→ **THE PROBLEM**
Check each line of the data, and copy those where "communication" appears.
=== Section Start ===
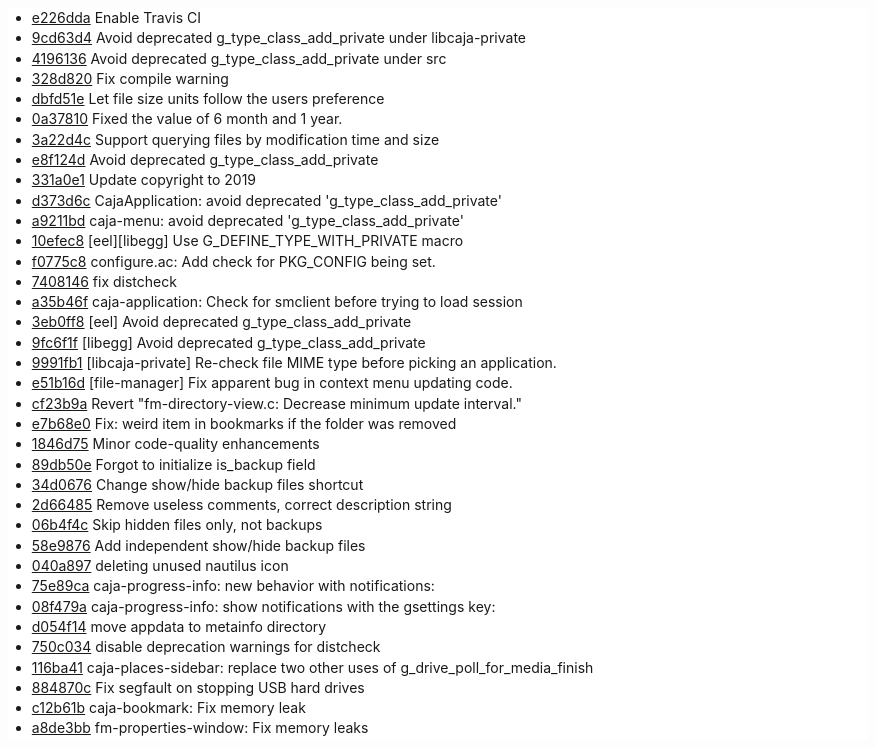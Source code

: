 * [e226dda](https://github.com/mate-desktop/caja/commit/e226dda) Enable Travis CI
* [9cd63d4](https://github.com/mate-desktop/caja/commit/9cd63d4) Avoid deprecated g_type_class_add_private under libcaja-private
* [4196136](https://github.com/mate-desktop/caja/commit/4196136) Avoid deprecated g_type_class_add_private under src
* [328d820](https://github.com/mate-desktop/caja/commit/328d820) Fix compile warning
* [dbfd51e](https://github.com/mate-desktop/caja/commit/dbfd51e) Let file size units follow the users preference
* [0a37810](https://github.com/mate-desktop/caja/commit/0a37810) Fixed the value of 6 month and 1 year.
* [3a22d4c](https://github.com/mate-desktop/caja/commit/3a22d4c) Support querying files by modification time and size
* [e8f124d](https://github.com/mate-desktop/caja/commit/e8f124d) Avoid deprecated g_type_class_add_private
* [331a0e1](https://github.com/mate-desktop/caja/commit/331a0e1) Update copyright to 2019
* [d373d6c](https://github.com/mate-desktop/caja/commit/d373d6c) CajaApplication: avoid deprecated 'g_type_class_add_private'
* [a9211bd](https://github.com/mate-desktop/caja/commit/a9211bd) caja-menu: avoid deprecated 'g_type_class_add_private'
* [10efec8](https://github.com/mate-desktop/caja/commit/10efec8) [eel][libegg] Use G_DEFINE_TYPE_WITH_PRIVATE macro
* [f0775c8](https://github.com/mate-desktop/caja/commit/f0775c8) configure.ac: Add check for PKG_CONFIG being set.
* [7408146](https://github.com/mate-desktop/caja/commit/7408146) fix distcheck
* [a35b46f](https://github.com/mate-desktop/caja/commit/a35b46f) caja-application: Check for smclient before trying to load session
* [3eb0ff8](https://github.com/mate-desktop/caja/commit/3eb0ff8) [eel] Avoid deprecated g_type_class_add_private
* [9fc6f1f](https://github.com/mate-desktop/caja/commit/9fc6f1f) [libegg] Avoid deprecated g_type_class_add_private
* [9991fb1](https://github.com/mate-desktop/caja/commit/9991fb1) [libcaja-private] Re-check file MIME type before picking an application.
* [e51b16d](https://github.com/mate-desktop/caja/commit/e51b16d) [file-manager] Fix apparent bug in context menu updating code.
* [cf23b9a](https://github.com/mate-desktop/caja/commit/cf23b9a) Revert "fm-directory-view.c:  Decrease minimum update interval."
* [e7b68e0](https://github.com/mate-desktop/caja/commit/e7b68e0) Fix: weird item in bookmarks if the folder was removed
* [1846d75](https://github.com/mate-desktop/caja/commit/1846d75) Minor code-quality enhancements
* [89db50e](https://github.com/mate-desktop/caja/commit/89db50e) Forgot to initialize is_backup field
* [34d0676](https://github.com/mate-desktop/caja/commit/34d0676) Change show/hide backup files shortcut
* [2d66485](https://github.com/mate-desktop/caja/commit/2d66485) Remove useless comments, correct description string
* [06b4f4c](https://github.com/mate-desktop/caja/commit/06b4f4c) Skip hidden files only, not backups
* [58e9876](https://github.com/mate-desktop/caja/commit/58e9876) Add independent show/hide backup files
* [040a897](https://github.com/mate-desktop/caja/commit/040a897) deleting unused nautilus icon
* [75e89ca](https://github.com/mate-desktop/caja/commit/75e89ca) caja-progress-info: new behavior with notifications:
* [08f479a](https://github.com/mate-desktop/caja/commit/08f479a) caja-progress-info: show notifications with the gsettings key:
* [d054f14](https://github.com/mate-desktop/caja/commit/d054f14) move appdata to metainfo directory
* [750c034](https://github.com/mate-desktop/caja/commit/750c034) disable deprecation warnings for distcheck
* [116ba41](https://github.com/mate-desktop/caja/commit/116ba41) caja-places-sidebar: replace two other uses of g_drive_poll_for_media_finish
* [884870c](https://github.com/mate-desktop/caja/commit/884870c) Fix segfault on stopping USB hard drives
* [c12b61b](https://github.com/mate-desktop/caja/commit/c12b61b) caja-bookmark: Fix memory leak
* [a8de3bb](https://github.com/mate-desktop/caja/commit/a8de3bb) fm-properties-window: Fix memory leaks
=== Section End ===
=== Section Start ===
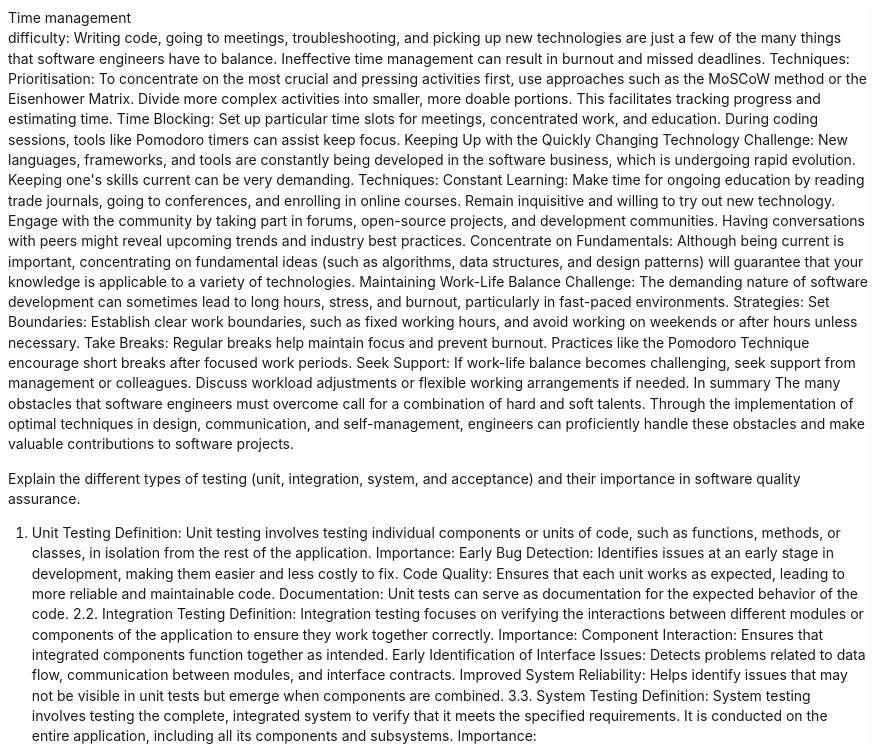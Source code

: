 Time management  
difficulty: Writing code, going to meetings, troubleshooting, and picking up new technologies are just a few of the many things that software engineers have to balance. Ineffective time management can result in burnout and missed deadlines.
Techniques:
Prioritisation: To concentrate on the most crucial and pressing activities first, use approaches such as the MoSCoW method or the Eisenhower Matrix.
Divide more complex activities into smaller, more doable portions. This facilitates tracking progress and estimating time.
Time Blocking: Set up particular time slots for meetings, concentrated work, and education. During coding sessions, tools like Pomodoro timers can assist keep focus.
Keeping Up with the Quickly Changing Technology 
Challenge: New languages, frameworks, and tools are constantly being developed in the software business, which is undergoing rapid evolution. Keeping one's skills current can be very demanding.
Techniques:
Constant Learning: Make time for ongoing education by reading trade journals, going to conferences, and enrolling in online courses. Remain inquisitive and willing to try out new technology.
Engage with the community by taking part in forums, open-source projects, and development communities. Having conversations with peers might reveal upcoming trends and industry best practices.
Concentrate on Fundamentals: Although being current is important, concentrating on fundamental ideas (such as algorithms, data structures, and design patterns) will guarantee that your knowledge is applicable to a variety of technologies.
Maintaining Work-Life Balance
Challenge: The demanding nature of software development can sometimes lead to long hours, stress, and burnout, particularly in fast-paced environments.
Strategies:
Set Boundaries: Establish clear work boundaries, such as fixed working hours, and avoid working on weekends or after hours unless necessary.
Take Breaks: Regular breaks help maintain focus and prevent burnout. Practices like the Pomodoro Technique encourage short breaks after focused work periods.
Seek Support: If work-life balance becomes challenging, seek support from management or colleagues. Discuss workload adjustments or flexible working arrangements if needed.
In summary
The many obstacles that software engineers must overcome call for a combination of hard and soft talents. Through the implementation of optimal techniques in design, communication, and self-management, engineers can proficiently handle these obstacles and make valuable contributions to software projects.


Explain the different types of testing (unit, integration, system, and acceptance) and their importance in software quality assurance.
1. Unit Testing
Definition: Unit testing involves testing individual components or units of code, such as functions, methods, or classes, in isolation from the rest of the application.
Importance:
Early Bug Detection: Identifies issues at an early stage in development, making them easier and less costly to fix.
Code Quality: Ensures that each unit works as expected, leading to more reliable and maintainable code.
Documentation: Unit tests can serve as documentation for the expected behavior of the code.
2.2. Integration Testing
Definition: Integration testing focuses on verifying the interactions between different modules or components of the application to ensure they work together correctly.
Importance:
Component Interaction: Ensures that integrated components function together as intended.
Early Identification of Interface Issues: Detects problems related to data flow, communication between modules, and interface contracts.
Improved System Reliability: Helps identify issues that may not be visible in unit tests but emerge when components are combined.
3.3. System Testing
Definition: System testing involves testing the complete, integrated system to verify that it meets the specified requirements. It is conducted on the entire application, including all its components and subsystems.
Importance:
=== Section End ===
→ **SOLUTION FOR THIS PROBLEM**
The many obstacles that software engineers must overcome call for a combination of hard and soft talents. Through the implementation of optimal techniques in design, communication, and self-management, engineers can proficiently handle these obstacles and make valuable contributions to software projects.
Early Identification of Interface Issues: Detects problems related to data flow, communication between modules, and interface contracts.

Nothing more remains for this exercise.